L'ex-président pakistanais Pervez Musharraf a été transporté d'urgence jeudi dans un hôpital militaire en raison de «problèmes cardiaques», un nouveau rebondissement spectaculaire dans la saga politico-judiciaire du général à la retraite traqué par la justice pour trahison.

M. Musharraf se rendait à un tribunal spécial mis sur pied par le gouvernement d'Islamabad afin de le juger pour «haute trahison», mais a ressenti un malaise en cours de route et aussitôt bifurqué vers l'institut de cardiologie des forces armées, selon des sources policières et des proches.
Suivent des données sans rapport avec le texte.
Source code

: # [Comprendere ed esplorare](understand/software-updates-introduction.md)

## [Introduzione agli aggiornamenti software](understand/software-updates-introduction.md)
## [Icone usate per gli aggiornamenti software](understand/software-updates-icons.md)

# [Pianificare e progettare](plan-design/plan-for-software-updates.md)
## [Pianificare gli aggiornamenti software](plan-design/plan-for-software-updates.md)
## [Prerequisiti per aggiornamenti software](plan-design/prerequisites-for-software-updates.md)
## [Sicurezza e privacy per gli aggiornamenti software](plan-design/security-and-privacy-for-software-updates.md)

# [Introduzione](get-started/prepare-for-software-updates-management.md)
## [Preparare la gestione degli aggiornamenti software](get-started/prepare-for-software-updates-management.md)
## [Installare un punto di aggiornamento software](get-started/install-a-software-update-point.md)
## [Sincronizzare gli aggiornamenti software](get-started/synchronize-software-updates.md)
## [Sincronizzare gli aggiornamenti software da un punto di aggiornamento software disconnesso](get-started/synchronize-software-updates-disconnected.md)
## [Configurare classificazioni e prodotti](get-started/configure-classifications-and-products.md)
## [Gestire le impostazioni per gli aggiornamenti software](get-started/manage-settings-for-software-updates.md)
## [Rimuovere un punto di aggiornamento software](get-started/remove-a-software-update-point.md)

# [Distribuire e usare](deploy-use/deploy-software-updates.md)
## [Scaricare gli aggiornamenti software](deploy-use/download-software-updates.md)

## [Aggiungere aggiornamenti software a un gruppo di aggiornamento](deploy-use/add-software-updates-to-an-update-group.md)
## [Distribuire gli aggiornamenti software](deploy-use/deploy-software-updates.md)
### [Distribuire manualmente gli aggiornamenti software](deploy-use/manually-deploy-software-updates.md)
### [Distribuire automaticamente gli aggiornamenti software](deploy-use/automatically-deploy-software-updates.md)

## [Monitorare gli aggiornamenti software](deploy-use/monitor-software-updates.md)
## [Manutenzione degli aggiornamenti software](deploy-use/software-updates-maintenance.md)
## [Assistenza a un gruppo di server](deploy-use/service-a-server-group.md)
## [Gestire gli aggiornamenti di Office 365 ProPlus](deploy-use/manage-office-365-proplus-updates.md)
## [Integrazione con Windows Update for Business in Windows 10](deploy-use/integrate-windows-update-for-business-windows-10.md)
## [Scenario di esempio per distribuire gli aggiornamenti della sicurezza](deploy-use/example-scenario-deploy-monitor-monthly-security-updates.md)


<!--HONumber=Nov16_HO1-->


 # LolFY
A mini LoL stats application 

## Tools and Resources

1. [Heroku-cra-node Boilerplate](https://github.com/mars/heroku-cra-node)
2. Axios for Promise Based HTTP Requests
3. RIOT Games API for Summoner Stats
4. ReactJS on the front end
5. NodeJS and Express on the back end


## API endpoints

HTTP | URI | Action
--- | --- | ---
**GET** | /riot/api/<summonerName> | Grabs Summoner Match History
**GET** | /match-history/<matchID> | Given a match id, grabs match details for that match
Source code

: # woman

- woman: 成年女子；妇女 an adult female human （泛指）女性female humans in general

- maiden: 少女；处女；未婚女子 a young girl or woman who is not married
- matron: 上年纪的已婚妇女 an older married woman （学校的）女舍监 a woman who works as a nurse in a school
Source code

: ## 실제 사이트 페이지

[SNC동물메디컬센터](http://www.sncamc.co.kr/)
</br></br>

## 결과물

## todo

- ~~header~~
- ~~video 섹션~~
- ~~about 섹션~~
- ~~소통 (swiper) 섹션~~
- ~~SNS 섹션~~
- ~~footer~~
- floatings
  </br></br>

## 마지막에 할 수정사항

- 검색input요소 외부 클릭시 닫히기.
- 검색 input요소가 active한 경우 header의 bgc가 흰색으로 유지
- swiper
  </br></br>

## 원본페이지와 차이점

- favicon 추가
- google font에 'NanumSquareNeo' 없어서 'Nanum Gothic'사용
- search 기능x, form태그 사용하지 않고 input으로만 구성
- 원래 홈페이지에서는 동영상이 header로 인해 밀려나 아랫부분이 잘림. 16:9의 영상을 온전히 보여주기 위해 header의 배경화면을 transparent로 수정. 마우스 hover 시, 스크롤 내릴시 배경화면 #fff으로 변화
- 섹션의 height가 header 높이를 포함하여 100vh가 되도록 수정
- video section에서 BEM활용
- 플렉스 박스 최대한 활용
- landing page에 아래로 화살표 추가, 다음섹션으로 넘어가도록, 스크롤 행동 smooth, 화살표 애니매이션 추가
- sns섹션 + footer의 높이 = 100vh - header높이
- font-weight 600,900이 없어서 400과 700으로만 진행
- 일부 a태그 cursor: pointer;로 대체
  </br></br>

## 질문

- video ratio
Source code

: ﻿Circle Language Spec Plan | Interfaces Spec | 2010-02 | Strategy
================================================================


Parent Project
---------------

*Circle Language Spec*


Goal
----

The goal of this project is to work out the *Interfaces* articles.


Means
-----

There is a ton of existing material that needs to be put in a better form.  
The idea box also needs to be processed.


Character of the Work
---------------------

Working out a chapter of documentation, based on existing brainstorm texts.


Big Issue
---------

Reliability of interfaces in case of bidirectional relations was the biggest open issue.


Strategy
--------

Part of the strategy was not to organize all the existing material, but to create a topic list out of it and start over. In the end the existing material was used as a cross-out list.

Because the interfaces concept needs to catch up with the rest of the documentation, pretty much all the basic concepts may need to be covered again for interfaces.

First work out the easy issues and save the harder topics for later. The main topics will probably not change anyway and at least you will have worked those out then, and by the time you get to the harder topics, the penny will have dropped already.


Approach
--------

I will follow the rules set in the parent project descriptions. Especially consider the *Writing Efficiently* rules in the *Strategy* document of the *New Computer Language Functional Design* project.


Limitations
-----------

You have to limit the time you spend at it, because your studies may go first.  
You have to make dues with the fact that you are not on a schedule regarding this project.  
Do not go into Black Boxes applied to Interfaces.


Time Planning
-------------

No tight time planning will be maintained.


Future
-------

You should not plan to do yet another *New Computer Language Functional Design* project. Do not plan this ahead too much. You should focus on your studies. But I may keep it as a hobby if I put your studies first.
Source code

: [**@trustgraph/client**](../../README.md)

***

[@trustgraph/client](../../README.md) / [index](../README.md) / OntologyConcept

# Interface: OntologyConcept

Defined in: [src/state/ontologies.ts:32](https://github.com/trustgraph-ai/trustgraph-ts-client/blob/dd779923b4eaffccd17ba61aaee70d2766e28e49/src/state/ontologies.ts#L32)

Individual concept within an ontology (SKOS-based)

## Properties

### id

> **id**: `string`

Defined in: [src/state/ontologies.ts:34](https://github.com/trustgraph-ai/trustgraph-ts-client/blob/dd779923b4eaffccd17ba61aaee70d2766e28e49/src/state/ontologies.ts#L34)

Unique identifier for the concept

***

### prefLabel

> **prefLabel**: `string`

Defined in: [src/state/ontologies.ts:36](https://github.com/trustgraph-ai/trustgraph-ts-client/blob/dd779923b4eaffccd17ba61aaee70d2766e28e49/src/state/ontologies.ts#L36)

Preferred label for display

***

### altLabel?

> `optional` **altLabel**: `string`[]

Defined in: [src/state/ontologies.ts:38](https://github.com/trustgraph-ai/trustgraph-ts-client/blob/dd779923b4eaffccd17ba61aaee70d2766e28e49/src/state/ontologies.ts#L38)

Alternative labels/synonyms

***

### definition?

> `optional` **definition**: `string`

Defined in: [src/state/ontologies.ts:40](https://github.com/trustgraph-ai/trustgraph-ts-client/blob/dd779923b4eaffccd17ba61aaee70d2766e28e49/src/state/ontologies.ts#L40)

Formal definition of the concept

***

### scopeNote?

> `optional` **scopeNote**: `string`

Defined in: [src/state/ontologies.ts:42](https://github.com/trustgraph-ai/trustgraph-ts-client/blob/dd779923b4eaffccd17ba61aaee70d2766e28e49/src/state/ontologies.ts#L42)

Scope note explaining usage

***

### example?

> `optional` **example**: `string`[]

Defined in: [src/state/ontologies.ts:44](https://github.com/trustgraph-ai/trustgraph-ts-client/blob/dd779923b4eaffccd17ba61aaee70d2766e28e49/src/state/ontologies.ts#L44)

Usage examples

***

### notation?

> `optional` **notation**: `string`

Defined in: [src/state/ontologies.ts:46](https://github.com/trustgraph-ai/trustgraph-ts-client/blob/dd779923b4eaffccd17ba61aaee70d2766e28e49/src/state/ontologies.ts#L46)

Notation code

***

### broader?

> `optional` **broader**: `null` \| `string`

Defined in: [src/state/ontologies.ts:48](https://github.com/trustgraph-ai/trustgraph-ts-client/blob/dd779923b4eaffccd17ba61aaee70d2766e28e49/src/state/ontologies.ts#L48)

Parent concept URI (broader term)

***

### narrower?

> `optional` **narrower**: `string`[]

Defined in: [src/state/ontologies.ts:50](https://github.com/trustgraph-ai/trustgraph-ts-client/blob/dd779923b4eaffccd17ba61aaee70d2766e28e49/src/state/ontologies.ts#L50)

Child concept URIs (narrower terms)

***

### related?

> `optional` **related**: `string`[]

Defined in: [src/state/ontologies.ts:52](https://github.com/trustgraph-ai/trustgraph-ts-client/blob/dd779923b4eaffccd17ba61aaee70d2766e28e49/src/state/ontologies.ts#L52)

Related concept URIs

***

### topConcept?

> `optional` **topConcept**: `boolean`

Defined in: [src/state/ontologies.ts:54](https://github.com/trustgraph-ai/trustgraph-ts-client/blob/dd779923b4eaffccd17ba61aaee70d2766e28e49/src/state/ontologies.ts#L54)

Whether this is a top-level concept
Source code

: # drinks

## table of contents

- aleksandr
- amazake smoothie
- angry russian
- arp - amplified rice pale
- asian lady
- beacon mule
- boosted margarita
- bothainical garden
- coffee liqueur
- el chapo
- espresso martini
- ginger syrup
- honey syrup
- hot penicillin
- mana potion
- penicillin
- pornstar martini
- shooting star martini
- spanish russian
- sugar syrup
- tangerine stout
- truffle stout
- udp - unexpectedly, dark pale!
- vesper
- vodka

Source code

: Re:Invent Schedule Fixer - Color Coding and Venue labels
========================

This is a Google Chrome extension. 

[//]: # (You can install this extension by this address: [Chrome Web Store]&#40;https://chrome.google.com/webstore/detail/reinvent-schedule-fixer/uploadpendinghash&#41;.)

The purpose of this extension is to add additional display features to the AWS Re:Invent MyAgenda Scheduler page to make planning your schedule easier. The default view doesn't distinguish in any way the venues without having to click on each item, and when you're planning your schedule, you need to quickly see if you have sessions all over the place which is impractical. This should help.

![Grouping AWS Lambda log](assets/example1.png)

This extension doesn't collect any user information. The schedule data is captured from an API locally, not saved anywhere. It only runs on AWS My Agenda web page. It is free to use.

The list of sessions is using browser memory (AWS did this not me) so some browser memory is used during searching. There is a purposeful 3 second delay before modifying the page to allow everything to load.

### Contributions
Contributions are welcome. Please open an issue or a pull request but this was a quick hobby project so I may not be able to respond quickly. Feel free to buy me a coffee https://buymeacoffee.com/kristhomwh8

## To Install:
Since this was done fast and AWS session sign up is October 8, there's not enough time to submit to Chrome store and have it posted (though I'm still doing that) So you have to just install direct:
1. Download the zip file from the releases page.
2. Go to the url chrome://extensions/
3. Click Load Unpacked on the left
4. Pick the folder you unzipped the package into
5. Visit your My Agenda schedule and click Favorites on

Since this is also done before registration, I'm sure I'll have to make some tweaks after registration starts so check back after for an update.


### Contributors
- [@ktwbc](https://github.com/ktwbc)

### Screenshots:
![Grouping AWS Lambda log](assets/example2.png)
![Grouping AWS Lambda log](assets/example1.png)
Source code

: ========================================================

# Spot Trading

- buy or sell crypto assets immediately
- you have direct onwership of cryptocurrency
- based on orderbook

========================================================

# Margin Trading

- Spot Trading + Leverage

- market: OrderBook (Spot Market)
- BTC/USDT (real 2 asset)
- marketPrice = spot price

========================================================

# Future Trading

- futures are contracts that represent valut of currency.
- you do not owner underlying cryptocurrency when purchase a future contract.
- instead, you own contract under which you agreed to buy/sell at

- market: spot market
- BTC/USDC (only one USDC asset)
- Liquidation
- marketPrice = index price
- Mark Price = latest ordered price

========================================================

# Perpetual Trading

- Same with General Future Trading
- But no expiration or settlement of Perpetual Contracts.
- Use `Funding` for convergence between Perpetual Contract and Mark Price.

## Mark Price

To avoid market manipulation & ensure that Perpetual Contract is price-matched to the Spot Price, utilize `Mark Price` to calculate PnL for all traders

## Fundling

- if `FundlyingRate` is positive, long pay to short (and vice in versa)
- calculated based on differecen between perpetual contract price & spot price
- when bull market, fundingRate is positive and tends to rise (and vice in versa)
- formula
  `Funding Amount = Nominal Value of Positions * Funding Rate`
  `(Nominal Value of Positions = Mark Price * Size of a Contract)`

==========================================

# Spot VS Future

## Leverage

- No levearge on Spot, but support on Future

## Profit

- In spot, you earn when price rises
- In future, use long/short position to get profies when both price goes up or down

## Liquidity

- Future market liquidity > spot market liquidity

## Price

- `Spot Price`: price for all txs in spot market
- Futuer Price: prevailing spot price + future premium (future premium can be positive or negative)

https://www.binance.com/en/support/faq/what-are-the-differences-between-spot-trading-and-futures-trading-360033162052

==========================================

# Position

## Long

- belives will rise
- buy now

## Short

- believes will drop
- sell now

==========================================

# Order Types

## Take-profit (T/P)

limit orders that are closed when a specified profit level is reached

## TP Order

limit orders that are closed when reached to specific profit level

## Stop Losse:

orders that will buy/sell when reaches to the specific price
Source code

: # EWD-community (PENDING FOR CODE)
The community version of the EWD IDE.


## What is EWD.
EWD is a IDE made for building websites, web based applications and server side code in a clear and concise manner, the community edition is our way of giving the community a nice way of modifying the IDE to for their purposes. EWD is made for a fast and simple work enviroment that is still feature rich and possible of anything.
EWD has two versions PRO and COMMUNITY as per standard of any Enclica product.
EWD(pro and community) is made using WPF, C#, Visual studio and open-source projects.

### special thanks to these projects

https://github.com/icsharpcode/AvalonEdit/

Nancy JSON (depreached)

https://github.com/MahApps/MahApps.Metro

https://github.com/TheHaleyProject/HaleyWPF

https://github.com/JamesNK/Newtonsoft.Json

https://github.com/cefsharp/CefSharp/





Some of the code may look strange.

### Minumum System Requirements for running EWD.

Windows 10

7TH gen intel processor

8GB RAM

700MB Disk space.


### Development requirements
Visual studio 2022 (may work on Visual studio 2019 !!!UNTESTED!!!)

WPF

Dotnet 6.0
«Il a eu un problème cardiaque», a déclaré au tribunal Jan Mohammad, un haut responsable de la police pakistanaise pour expliquer l'absence de l'ancien président, au pouvoir de son coup d'État en 1999 à sa destitution à l'été 2008.

L'armée et les forces spéciales quadrillaient le périmètre de cet hôpital de Rawalpindi, ville jumelle de la capitale Islamabad, alors qu'une cinquantaine de partisans de l'ancien président réunis sur place scandaient «longue vie à Musharraf», selon un journaliste de l'AFP sur place.

Dans un courriel à l'AFP, le porte-parole officiel de M. Musharraf a confirmé que ce dernier était bien à l'institut de cardiologie des forces armées où il était examiné par des spécialistes. «Il est conscient et se repère dans le temps et l'espace», a-t-il toutefois assuré.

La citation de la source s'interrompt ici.